Wer war dieser Künstler, der zusammen mit seiner Frau in der Einsamkeit der Lüneburger Heide seine Visionen eines Gesamtkunstwerkes verwirklicht hat? Bossard, 1874 in Zug in der Schweiz geboren, machte zunächst eine Ausbildung als Kachelofenbauer in seinem Heimatort. Ab 1894 studierte er figürliche Malerei und Bildhauerei in München und Berlin. Der Auftrag für ein Mausoleum der Familie Franke auf dem St. Georgen Friedhof in Berlin, ermöglichte ihm einen einjährigen Studienaufenthalt in Italien. Ende 1905 nahm er die preußische Staatsangehörigkeit an, eine Voraussetzung für die Teilnahme an öffentlichen Ausstellungen und Ausschreibungen.
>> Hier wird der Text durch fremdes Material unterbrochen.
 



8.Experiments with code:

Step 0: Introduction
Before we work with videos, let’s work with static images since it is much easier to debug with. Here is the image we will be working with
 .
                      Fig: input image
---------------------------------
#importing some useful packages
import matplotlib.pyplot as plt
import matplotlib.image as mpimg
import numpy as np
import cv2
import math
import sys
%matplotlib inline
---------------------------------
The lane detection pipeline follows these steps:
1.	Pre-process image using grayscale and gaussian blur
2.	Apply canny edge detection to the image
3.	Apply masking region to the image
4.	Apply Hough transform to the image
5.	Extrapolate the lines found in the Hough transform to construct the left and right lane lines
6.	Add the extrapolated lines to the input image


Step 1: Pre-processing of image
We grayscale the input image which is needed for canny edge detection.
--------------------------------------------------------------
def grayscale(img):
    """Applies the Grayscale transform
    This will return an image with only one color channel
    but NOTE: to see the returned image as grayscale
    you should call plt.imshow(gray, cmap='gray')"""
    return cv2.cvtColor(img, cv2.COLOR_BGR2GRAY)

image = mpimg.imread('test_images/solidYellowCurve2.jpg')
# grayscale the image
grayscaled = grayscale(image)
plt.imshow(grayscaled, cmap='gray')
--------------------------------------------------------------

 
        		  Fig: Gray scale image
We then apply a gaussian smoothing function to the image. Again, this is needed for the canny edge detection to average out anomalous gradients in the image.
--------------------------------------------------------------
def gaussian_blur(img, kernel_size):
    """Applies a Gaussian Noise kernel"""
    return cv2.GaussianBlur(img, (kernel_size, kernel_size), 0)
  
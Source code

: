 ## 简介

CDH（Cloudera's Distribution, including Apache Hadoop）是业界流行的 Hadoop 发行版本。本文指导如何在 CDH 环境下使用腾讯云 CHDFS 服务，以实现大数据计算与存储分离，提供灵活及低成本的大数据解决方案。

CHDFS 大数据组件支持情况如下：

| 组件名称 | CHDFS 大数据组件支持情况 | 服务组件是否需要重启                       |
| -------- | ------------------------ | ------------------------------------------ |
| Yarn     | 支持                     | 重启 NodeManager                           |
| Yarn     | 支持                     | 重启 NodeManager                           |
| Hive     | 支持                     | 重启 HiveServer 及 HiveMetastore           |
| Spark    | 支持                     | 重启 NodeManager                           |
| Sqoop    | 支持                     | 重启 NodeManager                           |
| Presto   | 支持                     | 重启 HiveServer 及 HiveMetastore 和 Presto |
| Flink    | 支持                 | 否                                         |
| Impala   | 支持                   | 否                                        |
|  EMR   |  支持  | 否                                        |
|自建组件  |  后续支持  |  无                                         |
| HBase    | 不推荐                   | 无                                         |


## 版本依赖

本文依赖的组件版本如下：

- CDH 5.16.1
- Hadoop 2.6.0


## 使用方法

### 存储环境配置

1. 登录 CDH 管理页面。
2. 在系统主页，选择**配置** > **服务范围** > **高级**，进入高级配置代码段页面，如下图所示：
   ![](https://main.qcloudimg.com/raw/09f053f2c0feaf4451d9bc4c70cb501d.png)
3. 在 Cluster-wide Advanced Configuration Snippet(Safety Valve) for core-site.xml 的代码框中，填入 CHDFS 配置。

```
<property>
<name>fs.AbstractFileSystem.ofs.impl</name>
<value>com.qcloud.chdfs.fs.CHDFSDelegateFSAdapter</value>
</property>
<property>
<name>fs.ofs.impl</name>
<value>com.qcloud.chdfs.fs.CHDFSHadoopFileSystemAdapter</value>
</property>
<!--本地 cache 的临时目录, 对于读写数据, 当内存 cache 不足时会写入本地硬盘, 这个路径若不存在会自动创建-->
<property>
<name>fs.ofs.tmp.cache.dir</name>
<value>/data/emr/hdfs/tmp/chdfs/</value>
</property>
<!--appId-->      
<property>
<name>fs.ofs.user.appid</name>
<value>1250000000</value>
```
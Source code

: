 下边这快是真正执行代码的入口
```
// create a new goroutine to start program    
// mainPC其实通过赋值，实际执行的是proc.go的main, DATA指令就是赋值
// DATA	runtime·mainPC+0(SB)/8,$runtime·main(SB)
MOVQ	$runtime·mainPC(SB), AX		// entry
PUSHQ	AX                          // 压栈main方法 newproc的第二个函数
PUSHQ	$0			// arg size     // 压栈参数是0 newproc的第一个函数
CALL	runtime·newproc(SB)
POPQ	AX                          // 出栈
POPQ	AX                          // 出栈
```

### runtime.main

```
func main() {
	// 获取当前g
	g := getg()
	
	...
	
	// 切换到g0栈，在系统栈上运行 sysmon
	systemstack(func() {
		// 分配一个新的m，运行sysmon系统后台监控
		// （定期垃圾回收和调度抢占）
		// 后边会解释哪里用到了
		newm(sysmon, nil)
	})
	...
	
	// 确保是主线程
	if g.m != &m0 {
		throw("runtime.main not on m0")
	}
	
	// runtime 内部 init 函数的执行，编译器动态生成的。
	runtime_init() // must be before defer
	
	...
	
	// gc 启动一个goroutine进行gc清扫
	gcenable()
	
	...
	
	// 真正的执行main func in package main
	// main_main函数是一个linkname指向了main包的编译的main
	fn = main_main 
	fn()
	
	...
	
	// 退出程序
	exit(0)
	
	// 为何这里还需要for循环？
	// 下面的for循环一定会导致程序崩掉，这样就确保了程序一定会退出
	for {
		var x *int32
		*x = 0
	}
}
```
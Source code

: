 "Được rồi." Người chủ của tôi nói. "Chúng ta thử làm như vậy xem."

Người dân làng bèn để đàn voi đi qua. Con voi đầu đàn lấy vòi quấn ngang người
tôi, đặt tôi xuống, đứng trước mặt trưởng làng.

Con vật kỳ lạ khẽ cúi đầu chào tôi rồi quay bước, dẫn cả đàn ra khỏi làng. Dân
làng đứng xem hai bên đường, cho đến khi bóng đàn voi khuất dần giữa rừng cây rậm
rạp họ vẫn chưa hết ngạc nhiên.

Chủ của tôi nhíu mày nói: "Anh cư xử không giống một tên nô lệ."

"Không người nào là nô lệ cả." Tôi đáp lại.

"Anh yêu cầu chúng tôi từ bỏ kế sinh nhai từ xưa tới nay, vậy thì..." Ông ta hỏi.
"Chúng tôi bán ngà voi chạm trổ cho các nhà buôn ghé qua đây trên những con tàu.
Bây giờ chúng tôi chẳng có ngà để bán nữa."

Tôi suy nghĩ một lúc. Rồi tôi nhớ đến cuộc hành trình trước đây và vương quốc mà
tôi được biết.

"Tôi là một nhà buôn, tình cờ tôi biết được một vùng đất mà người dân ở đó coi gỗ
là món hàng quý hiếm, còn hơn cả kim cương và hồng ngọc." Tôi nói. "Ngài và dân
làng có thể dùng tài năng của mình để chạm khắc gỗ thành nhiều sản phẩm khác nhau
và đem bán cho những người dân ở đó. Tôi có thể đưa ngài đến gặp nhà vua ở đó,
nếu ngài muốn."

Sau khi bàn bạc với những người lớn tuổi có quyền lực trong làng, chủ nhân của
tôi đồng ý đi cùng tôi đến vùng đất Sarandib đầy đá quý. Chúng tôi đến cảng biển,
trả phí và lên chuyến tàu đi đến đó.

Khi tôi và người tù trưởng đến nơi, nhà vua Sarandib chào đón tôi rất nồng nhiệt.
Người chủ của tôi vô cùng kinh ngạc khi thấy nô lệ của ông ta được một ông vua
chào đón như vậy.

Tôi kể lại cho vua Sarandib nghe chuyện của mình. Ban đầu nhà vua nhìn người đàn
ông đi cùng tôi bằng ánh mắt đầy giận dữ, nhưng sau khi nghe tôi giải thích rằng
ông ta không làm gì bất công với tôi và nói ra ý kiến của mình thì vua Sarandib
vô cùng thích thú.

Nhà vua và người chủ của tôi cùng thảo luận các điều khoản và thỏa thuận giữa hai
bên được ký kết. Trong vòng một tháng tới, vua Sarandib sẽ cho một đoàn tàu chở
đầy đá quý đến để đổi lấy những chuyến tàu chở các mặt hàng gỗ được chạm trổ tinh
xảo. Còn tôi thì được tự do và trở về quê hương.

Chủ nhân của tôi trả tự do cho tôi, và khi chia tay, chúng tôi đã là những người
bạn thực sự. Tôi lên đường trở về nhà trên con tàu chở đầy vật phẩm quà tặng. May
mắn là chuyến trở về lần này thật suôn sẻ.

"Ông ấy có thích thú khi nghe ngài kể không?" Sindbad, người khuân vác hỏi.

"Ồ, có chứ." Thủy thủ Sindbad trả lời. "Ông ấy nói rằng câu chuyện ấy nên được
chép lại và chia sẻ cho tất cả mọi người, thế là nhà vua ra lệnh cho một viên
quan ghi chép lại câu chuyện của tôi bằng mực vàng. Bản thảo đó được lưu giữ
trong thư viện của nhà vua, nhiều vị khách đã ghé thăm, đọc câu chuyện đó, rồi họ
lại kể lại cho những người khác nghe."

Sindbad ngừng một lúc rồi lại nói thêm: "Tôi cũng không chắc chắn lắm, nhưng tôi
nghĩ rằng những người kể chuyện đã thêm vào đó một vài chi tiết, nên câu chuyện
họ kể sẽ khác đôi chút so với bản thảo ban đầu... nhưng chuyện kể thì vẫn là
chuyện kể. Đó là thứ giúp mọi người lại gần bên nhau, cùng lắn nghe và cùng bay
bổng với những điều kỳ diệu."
Erste Erfolge stellten sich mit seinen Plastiken ein, die ihn populär und finanziell unabhängig machten. 33-jährig nahm Bossard 1907 einen Lehrauftrag an der Kunstgewerbeschule in Hamburg an, wo er bis zu seiner Pensionierung im Jahr 1944 tätig sein sollte. 1926, mit 52 Jahren, heiratete er seine 29 Jahre jüngere Schülerin, Jutta Krull. Zwischen 1907 und 1912 erhielt Bossard öffentliche Aufträge der Hansestadt, da Kunst am Bau dem modernen Zeitgeist entsprach. Wer aufmerksam durch Hamburg geht, kann heute noch Bossards zahlreiche Skulpturen an Hamburger Gebäuden entdecken. Von den Bauplastiken seien erwähnt: die Uhr an der Börse am Adolphsplatz, die liegenden Portalfiguren am Curio-Haus, zwei Löwen und vier Figuren über dem Hauptportal des Museums für Völkerkunde, zwei Steinfigurengruppen am Portalvorbau des Eingangs Goernestraße am Bahnhof Kellinghusenstraße.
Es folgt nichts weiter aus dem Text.